From the entries below, return every line that includes the word "玛丽莲梦六".
(Beginning of RECORDS)
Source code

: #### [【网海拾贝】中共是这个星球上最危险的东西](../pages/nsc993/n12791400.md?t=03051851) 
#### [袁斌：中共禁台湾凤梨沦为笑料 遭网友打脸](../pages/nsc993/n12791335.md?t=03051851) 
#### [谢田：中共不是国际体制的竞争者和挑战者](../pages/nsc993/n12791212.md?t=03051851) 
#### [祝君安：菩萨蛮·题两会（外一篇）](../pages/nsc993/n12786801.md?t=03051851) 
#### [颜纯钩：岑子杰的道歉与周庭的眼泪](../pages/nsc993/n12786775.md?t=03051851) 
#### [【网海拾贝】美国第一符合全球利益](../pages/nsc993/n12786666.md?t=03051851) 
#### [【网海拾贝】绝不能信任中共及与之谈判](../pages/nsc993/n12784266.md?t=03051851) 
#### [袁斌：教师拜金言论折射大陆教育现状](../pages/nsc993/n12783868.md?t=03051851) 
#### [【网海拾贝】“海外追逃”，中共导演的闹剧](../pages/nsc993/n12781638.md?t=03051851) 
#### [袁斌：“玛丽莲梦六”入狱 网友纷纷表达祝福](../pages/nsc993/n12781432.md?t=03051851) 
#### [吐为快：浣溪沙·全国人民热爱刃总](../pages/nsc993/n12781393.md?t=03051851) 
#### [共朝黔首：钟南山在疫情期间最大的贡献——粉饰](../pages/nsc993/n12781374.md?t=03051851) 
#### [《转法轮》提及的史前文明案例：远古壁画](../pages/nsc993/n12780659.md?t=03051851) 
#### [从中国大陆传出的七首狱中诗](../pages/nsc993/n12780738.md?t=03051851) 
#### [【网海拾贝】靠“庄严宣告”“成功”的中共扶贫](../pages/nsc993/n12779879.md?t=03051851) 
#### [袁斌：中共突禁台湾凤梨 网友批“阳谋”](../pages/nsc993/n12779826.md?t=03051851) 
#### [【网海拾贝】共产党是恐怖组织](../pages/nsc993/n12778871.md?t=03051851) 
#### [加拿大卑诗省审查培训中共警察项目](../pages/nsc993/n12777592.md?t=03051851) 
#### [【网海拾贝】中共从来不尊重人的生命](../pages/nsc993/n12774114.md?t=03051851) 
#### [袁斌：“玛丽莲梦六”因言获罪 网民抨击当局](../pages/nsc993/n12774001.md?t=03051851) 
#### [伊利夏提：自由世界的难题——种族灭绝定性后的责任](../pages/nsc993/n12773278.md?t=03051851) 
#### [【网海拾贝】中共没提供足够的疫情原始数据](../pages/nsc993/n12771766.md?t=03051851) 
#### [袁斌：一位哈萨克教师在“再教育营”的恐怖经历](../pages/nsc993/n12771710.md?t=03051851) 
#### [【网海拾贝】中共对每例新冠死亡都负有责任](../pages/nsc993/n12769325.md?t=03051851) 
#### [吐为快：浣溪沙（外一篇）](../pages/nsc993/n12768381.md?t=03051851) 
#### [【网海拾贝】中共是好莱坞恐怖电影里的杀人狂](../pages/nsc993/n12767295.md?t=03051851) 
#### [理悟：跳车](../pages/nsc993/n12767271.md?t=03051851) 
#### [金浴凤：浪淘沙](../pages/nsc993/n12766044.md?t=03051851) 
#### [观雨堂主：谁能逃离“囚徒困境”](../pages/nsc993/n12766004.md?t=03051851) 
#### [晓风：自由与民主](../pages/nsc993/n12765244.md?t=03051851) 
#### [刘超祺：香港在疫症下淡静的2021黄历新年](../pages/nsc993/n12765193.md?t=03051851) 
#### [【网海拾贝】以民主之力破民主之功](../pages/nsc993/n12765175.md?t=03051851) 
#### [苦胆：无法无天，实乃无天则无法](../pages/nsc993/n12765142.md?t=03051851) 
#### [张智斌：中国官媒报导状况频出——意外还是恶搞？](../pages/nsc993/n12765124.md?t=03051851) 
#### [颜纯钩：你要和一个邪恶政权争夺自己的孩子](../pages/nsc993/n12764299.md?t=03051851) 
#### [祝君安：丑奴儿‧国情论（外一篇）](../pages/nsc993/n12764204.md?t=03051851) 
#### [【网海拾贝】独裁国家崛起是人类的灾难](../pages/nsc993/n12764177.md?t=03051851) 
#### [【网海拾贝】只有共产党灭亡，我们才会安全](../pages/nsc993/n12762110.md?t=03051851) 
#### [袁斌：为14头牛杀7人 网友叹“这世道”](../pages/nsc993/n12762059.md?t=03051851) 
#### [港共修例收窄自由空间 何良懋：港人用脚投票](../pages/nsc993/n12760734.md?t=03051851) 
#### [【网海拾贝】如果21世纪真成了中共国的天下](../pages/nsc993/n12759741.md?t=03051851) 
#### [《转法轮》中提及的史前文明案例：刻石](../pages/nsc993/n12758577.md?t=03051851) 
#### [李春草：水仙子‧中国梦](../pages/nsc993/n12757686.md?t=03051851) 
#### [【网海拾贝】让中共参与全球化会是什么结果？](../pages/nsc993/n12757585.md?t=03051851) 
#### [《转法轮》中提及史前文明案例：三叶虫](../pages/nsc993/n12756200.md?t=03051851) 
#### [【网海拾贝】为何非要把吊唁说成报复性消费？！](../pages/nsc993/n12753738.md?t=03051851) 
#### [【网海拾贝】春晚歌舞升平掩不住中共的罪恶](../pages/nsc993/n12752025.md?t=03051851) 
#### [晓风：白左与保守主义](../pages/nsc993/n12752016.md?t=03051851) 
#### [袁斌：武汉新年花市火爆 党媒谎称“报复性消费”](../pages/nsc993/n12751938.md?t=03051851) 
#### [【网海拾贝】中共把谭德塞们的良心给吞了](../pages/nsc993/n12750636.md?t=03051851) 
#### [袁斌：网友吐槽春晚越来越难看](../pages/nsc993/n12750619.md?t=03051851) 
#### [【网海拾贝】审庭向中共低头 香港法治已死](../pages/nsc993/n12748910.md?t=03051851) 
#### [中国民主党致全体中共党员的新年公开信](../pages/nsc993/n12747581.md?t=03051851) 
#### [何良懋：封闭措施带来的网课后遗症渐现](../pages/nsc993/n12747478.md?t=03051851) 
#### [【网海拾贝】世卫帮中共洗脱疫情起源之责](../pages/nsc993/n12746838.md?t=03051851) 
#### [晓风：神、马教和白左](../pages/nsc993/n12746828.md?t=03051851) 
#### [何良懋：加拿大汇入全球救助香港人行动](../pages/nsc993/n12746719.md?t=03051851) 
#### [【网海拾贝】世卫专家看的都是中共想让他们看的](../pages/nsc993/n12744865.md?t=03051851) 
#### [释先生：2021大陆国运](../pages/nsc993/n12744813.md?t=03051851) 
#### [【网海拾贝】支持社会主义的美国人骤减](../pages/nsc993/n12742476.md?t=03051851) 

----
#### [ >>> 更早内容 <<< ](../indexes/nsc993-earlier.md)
(End of RECORDS)
**THE COMPLETED TASK**
#### [袁斌：“玛丽莲梦六”入狱 网友纷纷表达祝福](../pages/nsc993/n12781432.md?t=03051851) 
#### [袁斌：“玛丽莲梦六”因言获罪 网民抨击当局](../pages/nsc993/n12774001.md?t=03051851) 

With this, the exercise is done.